Your goal → Please return every line of the records below that contains the word "False".

** Opening Data shown block **

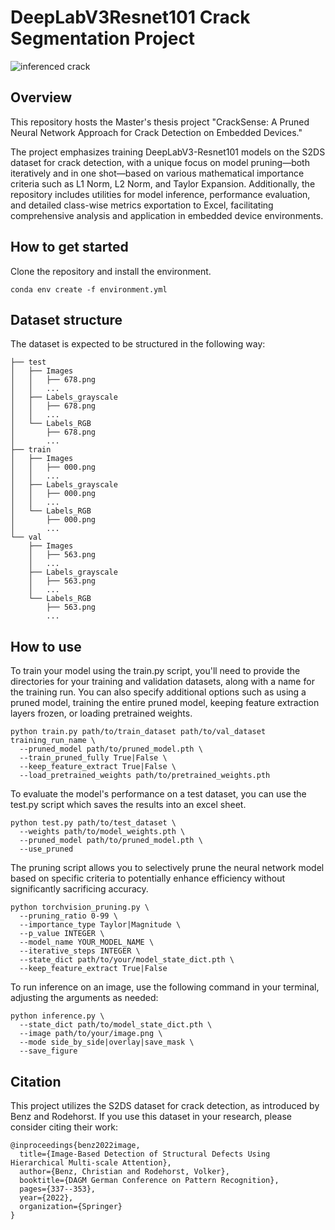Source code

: # DeepLabV3Resnet101 Crack Segmentation Project

![inferenced crack](imgs/608_result_ignore.png)

## Overview

This repository hosts the Master's thesis project "CrackSense: A Pruned Neural Network Approach for Crack Detection on Embedded Devices." 

The project emphasizes training DeepLabV3-Resnet101 models on the S2DS dataset for crack detection, with a unique focus on model pruning—both iteratively and in one shot—based on various mathematical importance criteria such as L1 Norm, L2 Norm, and Taylor Expansion. Additionally, the repository includes utilities for model inference, performance evaluation, and detailed class-wise metrics exportation to Excel, facilitating comprehensive analysis and application in embedded device environments.

## How to get started

Clone the repository and install the environment.

```
conda env create -f environment.yml
```

## Dataset structure

The dataset is expected to be structured in the following way:

```
├── test
│   ├── Images
│   │   ├── 678.png
│   │   ...
│   ├── Labels_grayscale
│   │   ├── 678.png
│   │   ...
│   └── Labels_RGB
│       ├── 678.png
│       ...
├── train
│   ├── Images
│   │   ├── 000.png
│   │   ...
│   ├── Labels_grayscale
│   │   ├── 000.png
│   │   ...
│   └── Labels_RGB
│       ├── 000.png
│       ...
└── val
    ├── Images
    │   ├── 563.png
    │   ...
    ├── Labels_grayscale
    │   ├── 563.png
    │   ...
    └── Labels_RGB
        ├── 563.png
        ...
```

## How to use

To train your model using the train.py script, you'll need to provide the directories for your training and validation datasets, along with a name for the training run. You can also specify additional options such as using a pruned model, training the entire pruned model, keeping feature extraction layers frozen, or loading pretrained weights.

```
python train.py path/to/train_dataset path/to/val_dataset training_run_name \
  --pruned_model path/to/pruned_model.pth \
  --train_pruned_fully True|False \
  --keep_feature_extract True|False \
  --load_pretrained_weights path/to/pretrained_weights.pth
```
To evaluate the model's performance on a test dataset, you can use the test.py script which saves the results into an excel sheet.

```
python test.py path/to/test_dataset \
  --weights path/to/model_weights.pth \
  --pruned_model path/to/pruned_model.pth \
  --use_pruned
```

The pruning script allows you to selectively prune the neural network model based on specific criteria to potentially enhance efficiency without significantly sacrificing accuracy.

```
python torchvision_pruning.py \
  --pruning_ratio 0-99 \
  --importance_type Taylor|Magnitude \
  --p_value INTEGER \
  --model_name YOUR_MODEL_NAME \
  --iterative_steps INTEGER \
  --state_dict path/to/your/model_state_dict.pth \
  --keep_feature_extract True|False
```

To run inference on an image, use the following command in your terminal, adjusting the arguments as needed:

```
python inference.py \
  --state_dict path/to/model_state_dict.pth \
  --image path/to/your/image.png \
  --mode side_by_side|overlay|save_mask \
  --save_figure
```

## Citation 

This project utilizes the S2DS dataset for crack detection, as introduced by Benz and Rodehorst. If you use this dataset in your research, please consider citing their work:

```
@inproceedings{benz2022image,
  title={Image-Based Detection of Structural Defects Using Hierarchical Multi-scale Attention},
  author={Benz, Christian and Rodehorst, Volker},
  booktitle={DAGM German Conference on Pattern Recognition},
  pages={337--353},
  year={2022},
  organization={Springer}
}
```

** Closing Data shown block **

Completed task →
  --train_pruned_fully True|False \
  --keep_feature_extract True|False \
  --keep_feature_extract True|False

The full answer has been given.